Kisah Kento Momota, mantan pemain bulu tangkis tunggal putra nomor satu dunia asal Jepang, adalah epik modern tentang ketahanan mental dan fisik. Setelah mencapai puncak dominasi dengan rekor gelar Super Series terbanyak dalam satu tahun (11 gelar pada 2019), kariernya tiba-tiba terancam oleh serangkaian tantangan besar, termasuk kecelakaan mobil tragis dan krisis pribadi. Kembalinya Momota ke lapangan, setelah melewati keraguan dan periode panjang rehabilitasi, adalah simbol nyata dari perjuangan Melawan Cedera yang berkelanjutan. Upaya Melawan Cedera ini menuntut lebih dari sekadar pemulihan fisik; ia memerlukan rekonstruksi kepercayaan diri dan kemampuan Konsistensi di Lapangan. Kisah Momota menunjukkan bahwa bagi atlet elit, tantangan terbesar justru adalah Melawan Cedera dan trauma psikologis yang mengikutinya.
Titik Balik dan Tantangan Ganda
Tahun 2020 menjadi titik balik yang hampir mengakhiri karier Momota. Setelah memenangkan Malaysia Masters pada Minggu, 12 Januari 2020, ia terlibat dalam kecelakaan mobil serius saat menuju bandara di Kuala Lumpur, Malaysia. Kecelakaan tersebut menewaskan pengemudi van yang membawanya dan meninggalkan Momota dengan cedera hidung serta patah tulang orbital mata.
1. Cedera Fisik yang Menghambat Performa
Cedera mata Momota sangat kritis. Setelah operasi, ia sering melaporkan mengalami penglihatan ganda (diplopia) yang secara fundamental mengganggu koordinasi mata dan tangan, keterampilan paling mendasar dalam bulu tangkis.
Menurut keterangan yang diberikan oleh Asosiasi Bulu Tangkis Jepang (Nippon Badminton Association/NBA) pada konferensi pers virtual Jumat, 5 Maret 2021, Momota sempat menimbang untuk pensiun karena ia kesulitan memperkirakan kedatangan shuttlecock di kecepatan tinggi. Hal ini menuntut program rehabilitasi visual dan adaptasi ulang di lapangan yang panjang.
2. Beban Mental dan Keraguan
Selain cedera fisik, Momota juga harus mengatasi trauma psikologis. Beban ekspektasi sebagai mantan juara dunia, ditambah dengan isolasi karena pandemi, menambah tekanan mentalnya. Comeback pertamanya di All England 2021 di Birmingham berakhir dengan kekalahan yang mengejutkan, menguatkan keraguan publik terhadap kemampuannya untuk kembali ke level elit.

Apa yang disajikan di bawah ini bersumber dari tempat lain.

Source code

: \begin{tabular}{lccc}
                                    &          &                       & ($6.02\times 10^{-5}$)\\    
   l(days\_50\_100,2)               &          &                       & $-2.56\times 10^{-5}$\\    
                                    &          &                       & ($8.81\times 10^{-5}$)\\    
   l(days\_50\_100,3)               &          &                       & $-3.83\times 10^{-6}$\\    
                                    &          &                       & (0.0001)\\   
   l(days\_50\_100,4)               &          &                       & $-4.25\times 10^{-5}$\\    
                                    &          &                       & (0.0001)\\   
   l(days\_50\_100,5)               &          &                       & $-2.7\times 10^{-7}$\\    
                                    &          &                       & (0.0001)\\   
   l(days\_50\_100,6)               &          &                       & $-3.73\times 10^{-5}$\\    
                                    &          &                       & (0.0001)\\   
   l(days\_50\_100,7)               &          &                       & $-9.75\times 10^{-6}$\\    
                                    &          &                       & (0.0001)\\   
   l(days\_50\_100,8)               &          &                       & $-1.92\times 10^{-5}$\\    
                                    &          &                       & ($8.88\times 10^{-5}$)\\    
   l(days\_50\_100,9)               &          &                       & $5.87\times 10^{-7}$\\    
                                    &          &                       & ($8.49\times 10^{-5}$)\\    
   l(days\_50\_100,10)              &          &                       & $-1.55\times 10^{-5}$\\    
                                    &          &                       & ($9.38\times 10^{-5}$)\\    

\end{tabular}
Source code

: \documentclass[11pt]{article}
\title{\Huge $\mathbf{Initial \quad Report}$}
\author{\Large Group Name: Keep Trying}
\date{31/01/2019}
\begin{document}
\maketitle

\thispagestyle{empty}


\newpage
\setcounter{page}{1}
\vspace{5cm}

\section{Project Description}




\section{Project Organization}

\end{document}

Strategi Comeback Berbasis Perlahan dan Pasti
Comeback Momota tidak instan, melainkan bertahap dan cerdas. Tim pelatihnya di Jepang mengubah fokus dari mempertahankan peringkat menjadi memulihkan kepercayaan dan kebugaran:
- Penguatan Mental: Momota melalui sesi intensif dengan psikolog olahraga untuk mengatasi trauma dan membangun kembali fokus mindset juara.
- Modifikasi Gaya Bermain: Momota mulai mengurangi jump smash yang berisiko tinggi dan lebih fokus pada permainan reli panjang, kontrol lapangan, dan akurasi placement yang menjadi ciri khasnya sebelum cedera. Ini adalah strategi yang mirip dengan yang dilakukan oleh Pebulu Tangkis Tertua seperti Hendra Setiawan, mengutamakan kecerdasan di atas kecepatan murni.

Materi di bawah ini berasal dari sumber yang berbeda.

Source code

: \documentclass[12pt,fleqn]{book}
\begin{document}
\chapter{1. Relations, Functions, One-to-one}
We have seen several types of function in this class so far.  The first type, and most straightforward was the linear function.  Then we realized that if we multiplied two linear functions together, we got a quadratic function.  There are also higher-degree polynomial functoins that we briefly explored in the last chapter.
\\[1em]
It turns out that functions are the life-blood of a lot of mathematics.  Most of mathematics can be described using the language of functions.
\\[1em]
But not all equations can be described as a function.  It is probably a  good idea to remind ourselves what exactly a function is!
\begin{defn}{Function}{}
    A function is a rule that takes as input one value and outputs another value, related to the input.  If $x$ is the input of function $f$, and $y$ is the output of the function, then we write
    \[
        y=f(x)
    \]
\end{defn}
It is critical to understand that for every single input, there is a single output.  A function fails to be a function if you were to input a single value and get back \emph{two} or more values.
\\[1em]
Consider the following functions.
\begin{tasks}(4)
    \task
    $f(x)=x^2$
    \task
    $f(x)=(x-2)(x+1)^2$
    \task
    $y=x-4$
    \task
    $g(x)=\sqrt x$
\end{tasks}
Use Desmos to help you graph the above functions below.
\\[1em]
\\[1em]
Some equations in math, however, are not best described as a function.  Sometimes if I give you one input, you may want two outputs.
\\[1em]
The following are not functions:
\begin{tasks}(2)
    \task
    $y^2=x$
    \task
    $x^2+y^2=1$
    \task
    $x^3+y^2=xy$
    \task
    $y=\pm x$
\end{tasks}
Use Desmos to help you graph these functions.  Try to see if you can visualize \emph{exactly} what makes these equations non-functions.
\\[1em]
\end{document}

Meskipun ia mungkin tidak pernah sepenuhnya kembali ke dominasi total tahun 2019, ketekunan Momota Melawan Cedera dan berjuang kembali ke daftar top 10 dunia adalah inspirasi sejati, menunjukkan bahwa pertarungan terberat seringkali adalah pertarungan melawan keterbatasan diri sendiri.